You bloody fool, Rain. You’ve flooded the old girl’s engine.
Another hoot on a horn. Then another. A different one. A queue was forming behind her.
Breathe, breathe. One, two, three, four …
The man behind honked again and again. She glanced in her mirror. Mistake. He was red-faced and scowling, hammering the palm of his hand against his steering wheel. He was rabid.
Sweat gathered on Rain’s brow, under her arms. There was no point trying the engine, it needed time.
The sounds ganged up on her.
Six, seven, eight, nine …
She rested her head on the wheel.
Eleven, twelve, thirteen …
She heard the slamming of a car door and jerked upright. Oh no. He was coming over. Her chest tightened, her heart went into overdrive. Thump, thump, thump, thump, thump. She was going to explode, definitely explode. What a mess of the car she would make. Like a raspberry jelly explosion, with bone-coloured bits of wafer. Hysteria built, her vision began to blur. The man was banging on the window.
Don’t look, don’t look.
It’s a panic attack, a panic attack. You are not dying. You are not dying.
Fourteen, fifteen, sixteen …
She turned her head and looked at the man. He was shouting, she thought, though she couldn’t hear the words. His mouth opened and closed but no sound came. He reminded her of a fairground puppet from her childhood. They frightened her even then, monstrous, ugly things with their permanent smiles, livid red lips, and startled eyes.

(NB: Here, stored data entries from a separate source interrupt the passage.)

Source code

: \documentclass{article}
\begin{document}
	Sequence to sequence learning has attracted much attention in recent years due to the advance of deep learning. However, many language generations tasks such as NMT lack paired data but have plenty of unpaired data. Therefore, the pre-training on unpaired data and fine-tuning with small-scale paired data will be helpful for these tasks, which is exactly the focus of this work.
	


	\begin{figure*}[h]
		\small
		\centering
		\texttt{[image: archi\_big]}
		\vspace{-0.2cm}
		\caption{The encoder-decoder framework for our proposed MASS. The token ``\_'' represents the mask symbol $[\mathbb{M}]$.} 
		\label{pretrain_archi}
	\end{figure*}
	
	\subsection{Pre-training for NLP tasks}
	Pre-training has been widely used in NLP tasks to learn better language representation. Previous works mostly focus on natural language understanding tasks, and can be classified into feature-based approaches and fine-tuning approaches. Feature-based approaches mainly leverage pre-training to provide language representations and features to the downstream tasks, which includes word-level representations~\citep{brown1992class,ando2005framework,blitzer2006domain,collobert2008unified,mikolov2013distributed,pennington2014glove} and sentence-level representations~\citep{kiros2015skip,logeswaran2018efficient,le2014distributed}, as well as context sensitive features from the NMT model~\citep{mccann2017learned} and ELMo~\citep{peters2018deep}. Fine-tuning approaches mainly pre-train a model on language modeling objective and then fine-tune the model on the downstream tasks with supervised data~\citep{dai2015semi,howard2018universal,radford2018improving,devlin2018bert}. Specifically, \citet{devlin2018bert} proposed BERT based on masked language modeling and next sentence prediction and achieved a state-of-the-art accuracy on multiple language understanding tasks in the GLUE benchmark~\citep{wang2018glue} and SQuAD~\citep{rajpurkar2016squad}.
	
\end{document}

Another bang, on the passenger window this time. She turned. A woman. Back to the man. He was still talking. But he didn’t look angry this time.
‘Are. You. OK? Can you open the door?’ he mouthed.
Yes, yes, those were the words. He wasn’t shouting at her; he wanted to help.
But Rain couldn’t move. Instead she gripped the wheel harder.
‘Mrs de Lacy. Reverend? Are you OK?’ The woman mouthed. ‘I’m going to call the manse. Is your daughter at home?’
How does she know my name? Who is she? I don’t know her. I know every member of my congregation. Every single one.
The car began to spin, the nausea built, and the darkness gathered. The woman shrank and shrank, sucked away into the black hole. And then: nothing.
When Rain opened her eyes, she saw only the sky, grey and blinding in its fuzziness. Then, a face peering down at her. ‘Hello. Mrs de Lacy? You’re back. You fainted. Thank goodness for this old car, huh? No central locking.’
It was a paramedic.
‘Panic attack. I get them from time to time. I’m OK now.’ She went to push herself up, but the medic held her down, gently.
‘Give yourself a moment or two.’
‘It’s freezing down here. My bum’s numb.’ She managed a smile and he laughed.
Rain drank a mug of strong tea at a café and called the hospital.
‘No need to worry, Reverend,’ the nurse said, ‘Miss Shawcroft won’t mind one jot. You drop in whenever you can. No need to worry about visiting hours.’
It hadn’t been easy getting rid of the paramedics. What fusspots they were. It was only after she’d pointed at the sky and said, ‘I’ve someone far more powerful than you looking after me,’ they’d decided it was all right to leave her. She’d been joking about the big man upstairs.
She ordered another drink, added two heaped spoonfuls of sugar, and stirred.
Miss
Shawcroft. Rain had forgotten that Mair had never married. ‘Never met the right man,’ she’d said. ‘Courted by plenty,’ she’d added with a wink, ‘but none were quite right.’ Rain had asked if she’d ever been tempted to settle for Mr Nearly-Right, to which Mair had replied, ‘I’d rather be on my own than with someone who wasn’t absolutely in love with me and with whom I wasn’t absolutely in love with back. What would be the point?’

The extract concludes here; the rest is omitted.